EXERCISE BRIEF ::
Scan the material for the string "another" and copy out every line in which it occurs.

··········

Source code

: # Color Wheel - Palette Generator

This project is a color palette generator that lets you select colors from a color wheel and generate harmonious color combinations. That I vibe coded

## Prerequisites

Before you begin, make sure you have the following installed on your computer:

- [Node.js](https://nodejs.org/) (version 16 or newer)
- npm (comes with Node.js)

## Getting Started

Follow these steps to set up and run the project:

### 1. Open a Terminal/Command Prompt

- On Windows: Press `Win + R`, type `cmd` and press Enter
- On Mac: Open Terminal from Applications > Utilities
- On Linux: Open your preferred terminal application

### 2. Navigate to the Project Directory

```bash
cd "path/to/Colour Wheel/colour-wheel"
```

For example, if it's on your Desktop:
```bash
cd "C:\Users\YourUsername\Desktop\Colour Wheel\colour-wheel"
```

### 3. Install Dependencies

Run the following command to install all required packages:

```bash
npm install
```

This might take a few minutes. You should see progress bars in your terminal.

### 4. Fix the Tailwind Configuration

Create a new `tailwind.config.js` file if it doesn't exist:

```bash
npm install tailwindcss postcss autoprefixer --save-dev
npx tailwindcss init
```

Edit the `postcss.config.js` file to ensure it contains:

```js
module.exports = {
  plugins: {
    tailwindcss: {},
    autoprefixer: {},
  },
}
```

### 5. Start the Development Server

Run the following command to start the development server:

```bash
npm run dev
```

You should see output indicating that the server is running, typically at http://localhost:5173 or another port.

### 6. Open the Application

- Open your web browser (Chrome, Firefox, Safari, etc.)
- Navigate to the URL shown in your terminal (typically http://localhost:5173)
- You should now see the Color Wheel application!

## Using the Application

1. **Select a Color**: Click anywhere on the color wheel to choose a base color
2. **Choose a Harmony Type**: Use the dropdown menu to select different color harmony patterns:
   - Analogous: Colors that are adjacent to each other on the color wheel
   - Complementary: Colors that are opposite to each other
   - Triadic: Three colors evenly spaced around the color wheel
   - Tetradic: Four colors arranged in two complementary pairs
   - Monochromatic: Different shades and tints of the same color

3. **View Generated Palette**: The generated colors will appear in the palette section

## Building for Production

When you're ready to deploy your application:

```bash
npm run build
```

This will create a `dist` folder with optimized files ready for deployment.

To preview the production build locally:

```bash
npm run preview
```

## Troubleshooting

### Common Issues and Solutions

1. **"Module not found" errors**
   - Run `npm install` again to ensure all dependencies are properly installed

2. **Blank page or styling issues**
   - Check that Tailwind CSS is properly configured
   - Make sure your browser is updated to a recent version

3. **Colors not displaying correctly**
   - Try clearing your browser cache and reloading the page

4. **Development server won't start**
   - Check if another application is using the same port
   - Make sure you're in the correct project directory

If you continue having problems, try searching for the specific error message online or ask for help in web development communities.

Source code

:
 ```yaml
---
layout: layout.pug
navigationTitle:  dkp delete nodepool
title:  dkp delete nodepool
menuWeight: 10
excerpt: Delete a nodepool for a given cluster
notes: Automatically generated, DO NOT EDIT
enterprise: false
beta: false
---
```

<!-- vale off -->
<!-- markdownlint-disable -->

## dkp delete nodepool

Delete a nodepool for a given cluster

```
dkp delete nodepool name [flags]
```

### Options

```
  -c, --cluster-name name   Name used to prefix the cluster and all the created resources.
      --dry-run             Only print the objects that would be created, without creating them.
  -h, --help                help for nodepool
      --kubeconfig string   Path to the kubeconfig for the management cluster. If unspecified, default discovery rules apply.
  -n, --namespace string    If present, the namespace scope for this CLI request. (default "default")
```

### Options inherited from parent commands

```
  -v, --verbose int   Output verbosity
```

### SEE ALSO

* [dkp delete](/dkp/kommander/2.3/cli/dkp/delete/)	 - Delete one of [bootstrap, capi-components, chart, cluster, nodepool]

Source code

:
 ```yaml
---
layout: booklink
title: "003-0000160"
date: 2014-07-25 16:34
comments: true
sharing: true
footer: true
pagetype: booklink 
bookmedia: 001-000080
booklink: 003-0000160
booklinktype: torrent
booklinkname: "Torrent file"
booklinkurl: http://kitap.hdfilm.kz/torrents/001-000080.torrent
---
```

··········

RESULT BELOW ::
You should see output indicating that the server is running, typically at http://localhost:5173 or another port.
   - Check if another application is using the same port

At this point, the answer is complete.